* _Work instructions_
Starting from the top of the entries below and ending with the line containing "그래서 폴더명을 다시 변경해 주면", restate every line word for word, pictures omitted.

(Data to process begins)

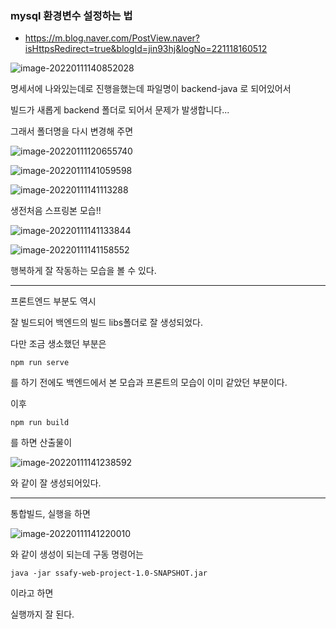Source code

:### mysql 환경변수 설정하는 법

- https://m.blog.naver.com/PostView.naver?isHttpsRedirect=true&blogId=jin93hj&logNo=221118160512



![image-20220111140852028](C:\Users\multicampus\AppData\Roaming\Typora\typora-user-images\image-20220111140852028.png)

명세서에 나와있는데로 진행을했는데 파일명이 backend-java 로 되어있어서

빌드가 새롭게 backend 폴더로 되어서 문제가 발생합니다...

그래서 폴더명을 다시 변경해 주면

![image-20220111120655740](C:\Users\multicampus\AppData\Roaming\Typora\typora-user-images\image-20220111120655740.png)

![image-20220111141059598](C:\Users\multicampus\AppData\Roaming\Typora\typora-user-images\image-20220111141059598.png)

![image-20220111141113288](C:\Users\multicampus\AppData\Roaming\Typora\typora-user-images\image-20220111141113288.png)

생전처음 스프링본 모습!!

![image-20220111141133844](C:\Users\multicampus\AppData\Roaming\Typora\typora-user-images\image-20220111141133844.png)

![image-20220111141158552](C:\Users\multicampus\AppData\Roaming\Typora\typora-user-images\image-20220111141158552.png)

행복하게 잘 작동하는 모습을 볼 수 있다.

---

프론트엔드 부분도 역시



잘 빌드되어 백엔드의 빌드 libs폴더로 잘 생성되었다.

다만 조금 생소했던 부분은

```
npm run serve 
```

를 하기 전에도 백엔드에서 본 모습과 프론트의 모습이 이미 같았던 부분이다.

이후

```
npm run build
```

를 하면 산출물이 

![image-20220111141238592](C:\Users\multicampus\AppData\Roaming\Typora\typora-user-images\image-20220111141238592.png)

와 같이 잘 생성되어있다.

---

통합빌드, 실행을 하면

![image-20220111141220010](C:\Users\multicampus\AppData\Roaming\Typora\typora-user-images\image-20220111141220010.png)

와 같이 생성이 되는데 구동 명령어는 

```
java -jar ssafy-web-project-1.0-SNAPSHOT.jar
```

이라고 하면 

실행까지 잘 된다.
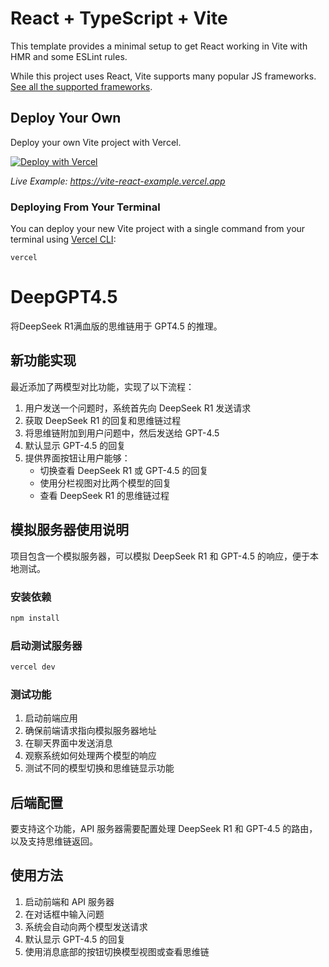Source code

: # React + TypeScript + Vite

This template provides a minimal setup to get React working in Vite with HMR and some ESLint rules.

While this project uses React, Vite supports many popular JS frameworks. [See all the supported frameworks](https://vitejs.dev/guide/#scaffolding-your-first-vite-project).

## Deploy Your Own

Deploy your own Vite project with Vercel.

[![Deploy with Vercel](https://vercel.com/button)](https://vercel.com/new/clone?repository-url=https://github.com/vercel/vercel/tree/main/examples/vite-react&template=vite-react)

_Live Example: <https://vite-react-example.vercel.app>_

### Deploying From Your Terminal

You can deploy your new Vite project with a single command from your terminal using [Vercel CLI](https://vercel.com/download):

```shell
vercel
```

# DeepGPT4.5

将DeepSeek R1满血版的思维链用于 GPT4.5 的推理。

## 新功能实现

最近添加了两模型对比功能，实现了以下流程：

1. 用户发送一个问题时，系统首先向 DeepSeek R1 发送请求
2. 获取 DeepSeek R1 的回复和思维链过程
3. 将思维链附加到用户问题中，然后发送给 GPT-4.5
4. 默认显示 GPT-4.5 的回复
5. 提供界面按钮让用户能够：
   - 切换查看 DeepSeek R1 或 GPT-4.5 的回复
   - 使用分栏视图对比两个模型的回复
   - 查看 DeepSeek R1 的思维链过程

## 模拟服务器使用说明

项目包含一个模拟服务器，可以模拟 DeepSeek R1 和 GPT-4.5 的响应，便于本地测试。

### 安装依赖

```bash
npm install
```

### 启动测试服务器

```bash
vercel dev
```

### 测试功能

1. 启动前端应用
2. 确保前端请求指向模拟服务器地址
3. 在聊天界面中发送消息
4. 观察系统如何处理两个模型的响应
5. 测试不同的模型切换和思维链显示功能

## 后端配置

要支持这个功能，API 服务器需要配置处理 DeepSeek R1 和 GPT-4.5 的路由，以及支持思维链返回。

## 使用方法

1. 启动前端和 API 服务器
2. 在对话框中输入问题
3. 系统会自动向两个模型发送请求
4. 默认显示 GPT-4.5 的回复
5. 使用消息底部的按钮切换模型视图或查看思维链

(Data to process ends)

* _Written answer_
Source code

:### mysql 환경변수 설정하는 법

- https://m.blog.naver.com/PostView.naver?isHttpsRedirect=true&blogId=jin93hj&logNo=221118160512



![image-20220111140852028](C:\Users\multicampus\AppData\Roaming\Typora\typora-user-images\image-20220111140852028.png)

명세서에 나와있는데로 진행을했는데 파일명이 backend-java 로 되어있어서

빌드가 새롭게 backend 폴더로 되어서 문제가 발생합니다...

그래서 폴더명을 다시 변경해 주면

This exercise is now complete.